We all know that when a property is foreclosed upon that more often than not all Jr. Lien holders lose everything. This of course is why most of the time it is possible for us to negotiate the second lien holder’s payoff to $1,000. But what happens when they refuse to accept that much of a loss?
When a negotiator begins negotiating with the lien holders it is becoming increasingly more common for the primary lien holder to require that all Jr. lien holders accept no more than $1,000 as a short sale payoff for their liens. If they do not, then often the primary will not accept a discount on their own lien. This effectively kills your short sale deal with that property.
Unless there is a neutral ground where both primary and Jr. lien holders can agree on their payoff amounts there is little you can do to keep the deal alive. Once solution I have found that works is by making a deal with the primary that essentially cuts out all Jr. lien holders. This method requires documentation from the primary lien holder that indicates their acceptance of the agreement. This document is important because it allows you more control over the situation at the Sheriff sale.
When a lender forecloses the property is auctioned off on the court house steps or in the court house. For the purpose of this writing I will be referring to the Judicial Foreclosure process.
This agreement best works when you have already negotiated a payoff number with the primary lien holder. If you have not, you will need to do so.
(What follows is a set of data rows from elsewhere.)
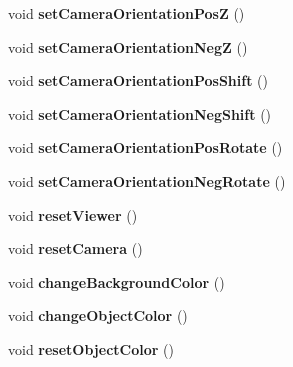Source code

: \begin{DoxyCompactItemize}
\item 
void {\bfseries set\+Camera\+Orientation\+PosZ} ()\hypertarget{class_main_window_aa92b6d33b290f0be1c74d83bf2c20d20}{}\label{class_main_window_aa92b6d33b290f0be1c74d83bf2c20d20}

\item 
void {\bfseries set\+Camera\+Orientation\+NegZ} ()\hypertarget{class_main_window_a867a99f44d3f38b0fc273bb914123c5d}{}\label{class_main_window_a867a99f44d3f38b0fc273bb914123c5d}

\item 
void {\bfseries set\+Camera\+Orientation\+Pos\+Shift} ()\hypertarget{class_main_window_a9419db2007e9cb2fce7c47bad9a1e24d}{}\label{class_main_window_a9419db2007e9cb2fce7c47bad9a1e24d}

\item 
void {\bfseries set\+Camera\+Orientation\+Neg\+Shift} ()\hypertarget{class_main_window_a662365afb1e72acc14a3395454af2e53}{}\label{class_main_window_a662365afb1e72acc14a3395454af2e53}

\item 
void {\bfseries set\+Camera\+Orientation\+Pos\+Rotate} ()\hypertarget{class_main_window_a337c399d18112efcaaef73894041bbb7}{}\label{class_main_window_a337c399d18112efcaaef73894041bbb7}

\item 
void {\bfseries set\+Camera\+Orientation\+Neg\+Rotate} ()\hypertarget{class_main_window_a9aa0b2b560852435780f75c2b3f10f1f}{}\label{class_main_window_a9aa0b2b560852435780f75c2b3f10f1f}

\item 
void {\bfseries reset\+Viewer} ()\hypertarget{class_main_window_aad7276b3a2f667c813d8b4d00a6995d3}{}\label{class_main_window_aad7276b3a2f667c813d8b4d00a6995d3}

\item 
void {\bfseries reset\+Camera} ()\hypertarget{class_main_window_acdfade55a70d7cba0ba0dbea3d77d183}{}\label{class_main_window_acdfade55a70d7cba0ba0dbea3d77d183}

\item 
void {\bfseries change\+Background\+Color} ()\hypertarget{class_main_window_a1a7e2b9194e7134bca5fcf1dd4842a07}{}\label{class_main_window_a1a7e2b9194e7134bca5fcf1dd4842a07}

\item 
void {\bfseries change\+Object\+Color} ()\hypertarget{class_main_window_a8f203aed440e1d68f244dec9f45cfadc}{}\label{class_main_window_a8f203aed440e1d68f244dec9f45cfadc}

\item 
void {\bfseries reset\+Object\+Color} ()\hypertarget{class_main_window_a17bfb1a5680150f099064be820b950a8}{}\label{class_main_window_a17bfb1a5680150f099064be820b950a8}

\end{DoxyCompactItemize}
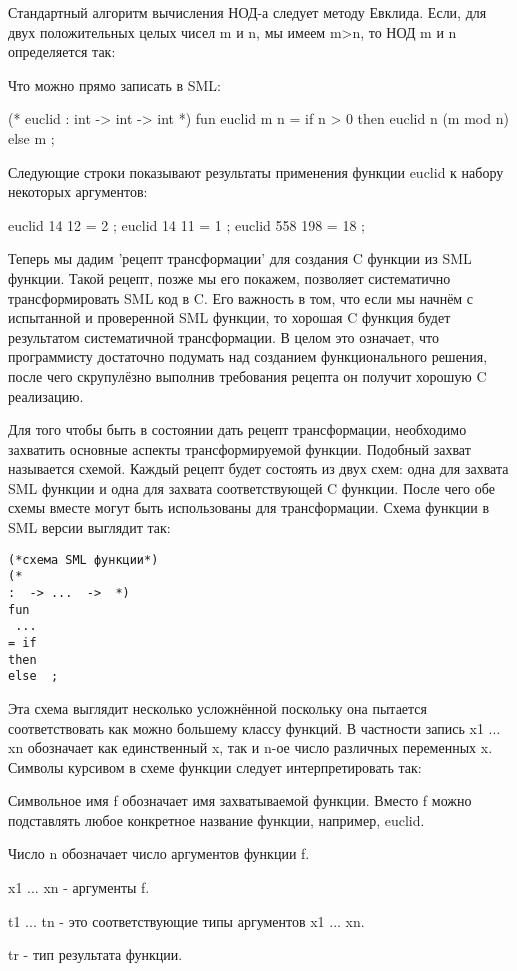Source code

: Стандартный алгоритм вычисления НОД-а следует методу Евклида. Если, для двух положительных целых чисел m и n, мы имеем m>n, то НОД m и n определяется так:

Что можно прямо записать в SML:

(* euclid : int -> int -> int *)
fun euclid m n = if n > 0
then euclid n (m mod n)
else m ;

Следующие строки показывают результаты применения функции euclid к набору некоторых аргументов:

euclid 14 12
= 2 ;
euclid 14 11
= 1 ;
euclid 558 198 = 18 ;

Теперь мы дадим 'рецепт трансформации' для создания C функции из SML функции. Такой рецепт, позже мы его покажем, позволяет систематично трансформировать SML код в C. Его важность в том, что если мы начнём с испытанной и проверенной SML функции, то хорошая C функция будет результатом систематичной трансформации. В целом это означает, что программисту достаточно подумать над созданием функционального решения, после чего скрупулёзно выполнив требования рецепта он получит хорошую C реализацию. 

Для того чтобы быть в состоянии дать рецепт трансформации, необходимо захватить основные аспекты трансформируемой функции. Подобный захват называется схемой. Каждый рецепт будет состоять из двух схем: одна для захвата SML функции и одна для захвата соответствующей C функции. После чего обе схемы вместе могут быть использованы для трансформации. Схема функции в SML версии выглядит так:

\begin{lstlisting}
(*схема SML функции*)
(*
:  -> ...  ->  *)
fun 
 ... 
= if 
then
else  ;
\end{lstlisting}

Эта схема выглядит несколько усложнённой поскольку она пытается соответствовать как можно большему классу функций. В частности запись x1 ... xn обозначает как единственный x, так и n-ое число различных переменных x. Символы курсивом в схеме функции следует интерпретировать так:

Символьное имя f обозначает имя захватываемой функции. Вместо f можно подставлять любое конкретное название функции, например, euclid.

Число n обозначает число аргументов функции f.

x1 ... xn - аргументы f.

t1 ... tn - это соответствующие типы аргументов x1 ... xn.

tr - тип результата функции.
Inform the primary lien holder that the Jr. lien holders will not accept a short pay within the acceptable amount in which the primary requires. Because of this a short sale is not possible and you will not be able to purchase the property unless the primary is willing to honor their short sale payoff amount upon the Jr. lien holders claims on the property being void. Other than accepting a payoff and willingly providing a release of the loan the only other way I know of is for the property to be sold at Sheriffs sale.
The agreement with the primary is to honor the negotiated payoff amount of ‘X’. At the auction the primary lender will have a representative present to bid on the property. This is generally someone who works for the lenders attorney filing the foreclosure. The lender will inform the attorney, which should inform their representative at the auction, of the situation. If they fail to do so, this is when you would present that individual with the letter from the lender.
You will be bidding on the property at the auction for the amount you agreed upon with the primary. The lenders bidding representative should not bid against you, or at least not past the specified amount, if you are sure to speak with them prior to bidding.
Upon successfully winning the bid at the auction, all Jr. liens are removed from the property’s deed and the primary get the amount they agreed upon through your negotiations.
The down side to this is that you must follow all auction rules. Also, it doesn’t help the homeowner out much. They still get the foreclosure on their record because it went through the foreclosure process and was bought at auction. Because of this, this method is only for those who are focused on obtaining an investment property, or owner occupied, and NOT for those who are focused on the homeowners best interest.